I'm trying to make a script for downloading the uploaded files, on the user's machine. The problem is that the download simply doesn't work (it either downloads me an empty file, or gives me some errors).
the last error is:
coercing to Unicode: need string or buffer, FieldFile found
def download_course(request, id):
course = Courses.objects.get(pk = id).course
path_to_file = 'root/cFolder'
filename = course # Select your file here.
wrapper = FileWrapper(file(course))
content_type = mimetypes.guess_type(filename)[0]
response = HttpResponse(wrapper, content_type = content_type)
response['Content-Length'] = os.path.getsize(filename)
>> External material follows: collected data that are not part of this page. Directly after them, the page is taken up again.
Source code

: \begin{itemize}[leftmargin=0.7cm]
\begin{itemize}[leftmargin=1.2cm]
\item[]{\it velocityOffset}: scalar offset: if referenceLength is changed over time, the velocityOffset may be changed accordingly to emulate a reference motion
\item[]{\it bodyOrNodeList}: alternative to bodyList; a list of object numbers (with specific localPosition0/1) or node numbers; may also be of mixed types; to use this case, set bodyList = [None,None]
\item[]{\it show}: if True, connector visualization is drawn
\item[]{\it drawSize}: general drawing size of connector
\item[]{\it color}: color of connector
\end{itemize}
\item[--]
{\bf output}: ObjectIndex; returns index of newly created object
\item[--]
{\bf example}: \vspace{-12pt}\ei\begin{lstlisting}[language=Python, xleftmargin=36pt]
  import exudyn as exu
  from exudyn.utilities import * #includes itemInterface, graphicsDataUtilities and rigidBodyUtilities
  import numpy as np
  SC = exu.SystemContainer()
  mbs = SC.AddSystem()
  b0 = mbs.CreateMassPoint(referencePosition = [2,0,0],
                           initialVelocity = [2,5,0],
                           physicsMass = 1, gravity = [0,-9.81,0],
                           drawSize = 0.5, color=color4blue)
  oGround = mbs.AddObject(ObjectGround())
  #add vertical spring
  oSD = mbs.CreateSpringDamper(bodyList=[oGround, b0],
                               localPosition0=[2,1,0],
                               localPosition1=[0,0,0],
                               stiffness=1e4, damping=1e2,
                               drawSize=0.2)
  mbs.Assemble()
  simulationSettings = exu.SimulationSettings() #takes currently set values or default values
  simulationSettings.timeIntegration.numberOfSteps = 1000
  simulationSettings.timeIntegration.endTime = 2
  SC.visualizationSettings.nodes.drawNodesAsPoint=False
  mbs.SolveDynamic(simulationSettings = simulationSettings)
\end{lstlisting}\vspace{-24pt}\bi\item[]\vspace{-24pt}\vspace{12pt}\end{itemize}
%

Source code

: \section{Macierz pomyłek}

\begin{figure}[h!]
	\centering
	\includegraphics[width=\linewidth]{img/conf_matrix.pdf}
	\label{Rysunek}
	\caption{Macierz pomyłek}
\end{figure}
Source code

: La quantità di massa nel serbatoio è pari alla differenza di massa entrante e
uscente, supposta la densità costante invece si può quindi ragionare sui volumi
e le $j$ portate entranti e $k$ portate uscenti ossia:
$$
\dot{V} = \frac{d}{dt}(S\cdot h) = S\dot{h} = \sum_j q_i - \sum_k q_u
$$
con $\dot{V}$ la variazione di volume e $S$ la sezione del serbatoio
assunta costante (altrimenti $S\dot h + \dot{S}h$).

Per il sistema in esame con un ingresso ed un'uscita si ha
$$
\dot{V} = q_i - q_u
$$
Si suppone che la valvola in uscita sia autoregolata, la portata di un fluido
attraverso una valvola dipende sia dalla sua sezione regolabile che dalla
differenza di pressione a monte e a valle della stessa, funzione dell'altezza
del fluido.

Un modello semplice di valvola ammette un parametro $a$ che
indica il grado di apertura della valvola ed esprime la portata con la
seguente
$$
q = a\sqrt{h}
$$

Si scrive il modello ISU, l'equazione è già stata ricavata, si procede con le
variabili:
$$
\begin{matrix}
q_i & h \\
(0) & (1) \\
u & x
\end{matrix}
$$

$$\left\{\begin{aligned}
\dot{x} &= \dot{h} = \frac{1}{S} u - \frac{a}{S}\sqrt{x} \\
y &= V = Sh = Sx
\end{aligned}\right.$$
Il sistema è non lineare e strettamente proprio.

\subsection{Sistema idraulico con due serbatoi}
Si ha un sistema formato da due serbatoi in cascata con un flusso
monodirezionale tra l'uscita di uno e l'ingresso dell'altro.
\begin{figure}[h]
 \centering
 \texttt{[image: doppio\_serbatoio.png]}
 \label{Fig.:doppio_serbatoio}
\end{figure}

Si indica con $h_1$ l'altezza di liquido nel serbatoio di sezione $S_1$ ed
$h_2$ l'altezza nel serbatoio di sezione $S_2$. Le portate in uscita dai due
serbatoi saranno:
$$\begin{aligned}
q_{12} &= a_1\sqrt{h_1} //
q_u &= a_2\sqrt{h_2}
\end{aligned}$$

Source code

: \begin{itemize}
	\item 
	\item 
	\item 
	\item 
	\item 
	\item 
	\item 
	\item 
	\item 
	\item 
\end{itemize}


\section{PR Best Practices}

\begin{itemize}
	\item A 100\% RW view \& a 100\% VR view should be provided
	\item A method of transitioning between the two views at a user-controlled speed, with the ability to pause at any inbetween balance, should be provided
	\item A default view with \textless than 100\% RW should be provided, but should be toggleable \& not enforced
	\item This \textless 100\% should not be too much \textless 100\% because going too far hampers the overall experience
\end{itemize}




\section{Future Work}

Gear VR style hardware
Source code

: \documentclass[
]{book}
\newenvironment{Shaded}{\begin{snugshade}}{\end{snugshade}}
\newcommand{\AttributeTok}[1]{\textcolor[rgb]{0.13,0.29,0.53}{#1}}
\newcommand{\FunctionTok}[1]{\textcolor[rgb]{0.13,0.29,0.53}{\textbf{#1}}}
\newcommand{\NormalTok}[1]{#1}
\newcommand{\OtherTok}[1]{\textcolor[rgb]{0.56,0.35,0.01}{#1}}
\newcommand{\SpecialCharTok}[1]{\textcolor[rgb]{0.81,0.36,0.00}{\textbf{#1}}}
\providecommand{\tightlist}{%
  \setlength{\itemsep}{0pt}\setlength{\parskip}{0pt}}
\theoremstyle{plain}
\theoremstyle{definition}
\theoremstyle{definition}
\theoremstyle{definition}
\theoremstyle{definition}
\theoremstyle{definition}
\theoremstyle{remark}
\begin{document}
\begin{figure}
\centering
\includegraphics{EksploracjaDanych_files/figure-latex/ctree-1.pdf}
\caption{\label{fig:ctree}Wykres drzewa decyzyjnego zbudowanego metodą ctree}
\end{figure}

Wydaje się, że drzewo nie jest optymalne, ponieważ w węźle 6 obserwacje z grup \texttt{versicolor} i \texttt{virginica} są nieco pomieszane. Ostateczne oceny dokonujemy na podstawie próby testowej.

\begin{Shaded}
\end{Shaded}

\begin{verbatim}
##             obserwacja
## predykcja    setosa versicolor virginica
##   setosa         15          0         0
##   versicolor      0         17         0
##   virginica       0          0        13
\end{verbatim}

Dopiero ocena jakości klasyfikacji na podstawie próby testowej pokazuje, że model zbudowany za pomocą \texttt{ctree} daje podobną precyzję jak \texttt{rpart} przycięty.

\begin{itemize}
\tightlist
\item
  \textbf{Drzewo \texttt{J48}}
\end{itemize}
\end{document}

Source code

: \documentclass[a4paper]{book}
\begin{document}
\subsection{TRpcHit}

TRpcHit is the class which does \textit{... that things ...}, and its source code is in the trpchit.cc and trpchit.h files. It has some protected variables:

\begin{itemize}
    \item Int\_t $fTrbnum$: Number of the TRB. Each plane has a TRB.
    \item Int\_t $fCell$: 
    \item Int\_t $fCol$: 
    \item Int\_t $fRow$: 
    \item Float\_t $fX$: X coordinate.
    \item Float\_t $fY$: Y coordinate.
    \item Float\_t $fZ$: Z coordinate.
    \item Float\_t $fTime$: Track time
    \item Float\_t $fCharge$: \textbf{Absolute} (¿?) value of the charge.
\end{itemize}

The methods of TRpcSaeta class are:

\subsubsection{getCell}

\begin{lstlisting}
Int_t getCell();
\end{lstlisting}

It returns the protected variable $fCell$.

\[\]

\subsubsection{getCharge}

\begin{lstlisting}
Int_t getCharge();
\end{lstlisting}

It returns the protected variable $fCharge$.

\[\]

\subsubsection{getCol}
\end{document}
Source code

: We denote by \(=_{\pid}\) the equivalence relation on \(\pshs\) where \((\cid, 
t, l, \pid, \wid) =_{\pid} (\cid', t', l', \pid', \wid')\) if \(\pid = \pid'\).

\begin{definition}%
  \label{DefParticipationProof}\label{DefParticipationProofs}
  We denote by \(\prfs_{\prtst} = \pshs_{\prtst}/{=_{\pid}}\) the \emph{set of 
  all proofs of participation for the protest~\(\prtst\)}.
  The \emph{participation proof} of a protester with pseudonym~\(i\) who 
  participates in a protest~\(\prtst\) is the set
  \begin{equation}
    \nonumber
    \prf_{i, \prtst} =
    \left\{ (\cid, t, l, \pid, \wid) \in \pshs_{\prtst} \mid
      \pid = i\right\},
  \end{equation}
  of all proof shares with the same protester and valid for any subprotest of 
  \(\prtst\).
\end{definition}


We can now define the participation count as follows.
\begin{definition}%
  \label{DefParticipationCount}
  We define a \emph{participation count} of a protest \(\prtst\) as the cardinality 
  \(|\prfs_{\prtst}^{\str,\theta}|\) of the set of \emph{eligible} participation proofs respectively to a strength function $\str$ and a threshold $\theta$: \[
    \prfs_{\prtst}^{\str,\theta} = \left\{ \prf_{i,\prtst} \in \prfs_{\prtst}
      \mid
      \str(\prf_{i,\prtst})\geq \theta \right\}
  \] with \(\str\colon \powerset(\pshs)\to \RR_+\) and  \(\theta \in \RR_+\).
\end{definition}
response['Content-Disposition'] = 'attachment; filename=%s/' % smart_str(course)
return response
how can I declare properly the filename so that it will know each time what file to be downloading:
the filename is actually 'course' as declared above
Thanks !
edited
I think that you need to extract path value from FileField object:
def download_course(request, id):
course = Courses.objects.get(pk = id).course
path = course.path # Get file path
wrapper = FileWrapper( open( path, "r" ) )
content_type = mimetypes.guess_type( path )[0]
response = HttpResponse(wrapper, content_type = content_type)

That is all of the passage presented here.